WHAT THIS TASK INVOLVES
All the lines below need retyping exactly, apart from the images.

Saved data entries:
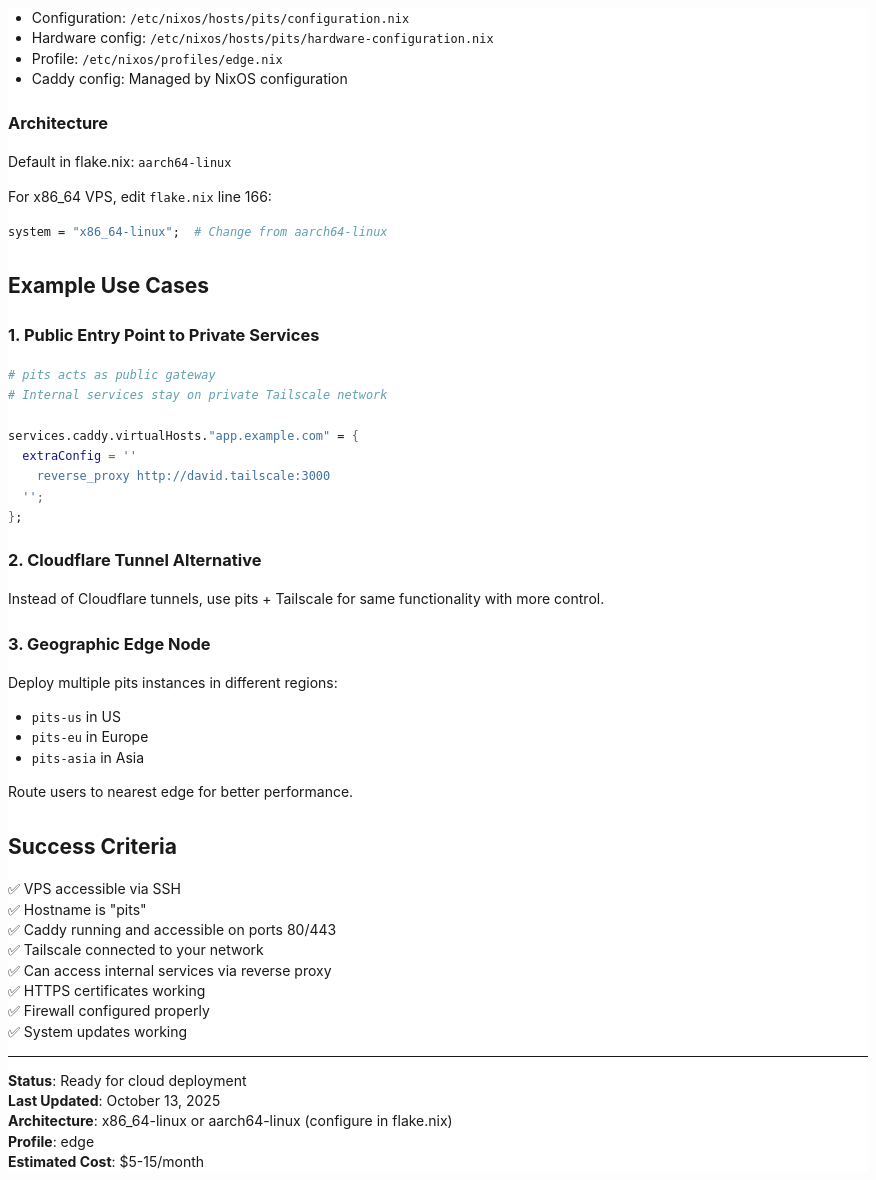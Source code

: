 - Configuration: `/etc/nixos/hosts/pits/configuration.nix`
- Hardware config: `/etc/nixos/hosts/pits/hardware-configuration.nix`
- Profile: `/etc/nixos/profiles/edge.nix`
- Caddy config: Managed by NixOS configuration

### Architecture

Default in flake.nix: `aarch64-linux`

For x86_64 VPS, edit `flake.nix` line 166:
```nix
system = "x86_64-linux";  # Change from aarch64-linux
```

## Example Use Cases

### 1. Public Entry Point to Private Services

```nix
# pits acts as public gateway
# Internal services stay on private Tailscale network

services.caddy.virtualHosts."app.example.com" = {
  extraConfig = ''
    reverse_proxy http://david.tailscale:3000
  '';
};
```

### 2. Cloudflare Tunnel Alternative

Instead of Cloudflare tunnels, use pits + Tailscale for same functionality with more control.

### 3. Geographic Edge Node

Deploy multiple pits instances in different regions:
- `pits-us` in US
- `pits-eu` in Europe
- `pits-asia` in Asia

Route users to nearest edge for better performance.

## Success Criteria

✅ VPS accessible via SSH  
✅ Hostname is "pits"  
✅ Caddy running and accessible on ports 80/443  
✅ Tailscale connected to your network  
✅ Can access internal services via reverse proxy  
✅ HTTPS certificates working  
✅ Firewall configured properly  
✅ System updates working  

---

**Status**: Ready for cloud deployment  
**Last Updated**: October 13, 2025  
**Architecture**: x86_64-linux or aarch64-linux (configure in flake.nix)  
**Profile**: edge  
**Estimated Cost**: $5-15/month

EXERCISE RESPONSE
Source code

: - Configuration: `/etc/nixos/hosts/pits/configuration.nix`
- Hardware config: `/etc/nixos/hosts/pits/hardware-configuration.nix`
- Profile: `/etc/nixos/profiles/edge.nix`
- Caddy config: Managed by NixOS configuration

### Architecture

Default in flake.nix: `aarch64-linux`

For x86_64 VPS, edit `flake.nix` line 166:
```nix
system = "x86_64-linux";  # Change from aarch64-linux
```

## Example Use Cases

### 1. Public Entry Point to Private Services

```nix
# pits acts as public gateway
# Internal services stay on private Tailscale network

services.caddy.virtualHosts."app.example.com" = {
  extraConfig = ''
    reverse_proxy http://david.tailscale:3000
  '';
};
```

### 2. Cloudflare Tunnel Alternative

Instead of Cloudflare tunnels, use pits + Tailscale for same functionality with more control.

### 3. Geographic Edge Node

Deploy multiple pits instances in different regions:
- `pits-us` in US
- `pits-eu` in Europe
- `pits-asia` in Asia

Route users to nearest edge for better performance.

## Success Criteria

✅ VPS accessible via SSH  
✅ Hostname is "pits"  
✅ Caddy running and accessible on ports 80/443  
✅ Tailscale connected to your network  
✅ Can access internal services via reverse proxy  
✅ HTTPS certificates working  
✅ Firewall configured properly  
✅ System updates working  

---

**Status**: Ready for cloud deployment  
**Last Updated**: October 13, 2025  
**Architecture**: x86_64-linux or aarch64-linux (configure in flake.nix)  
**Profile**: edge  
**Estimated Cost**: $5-15/month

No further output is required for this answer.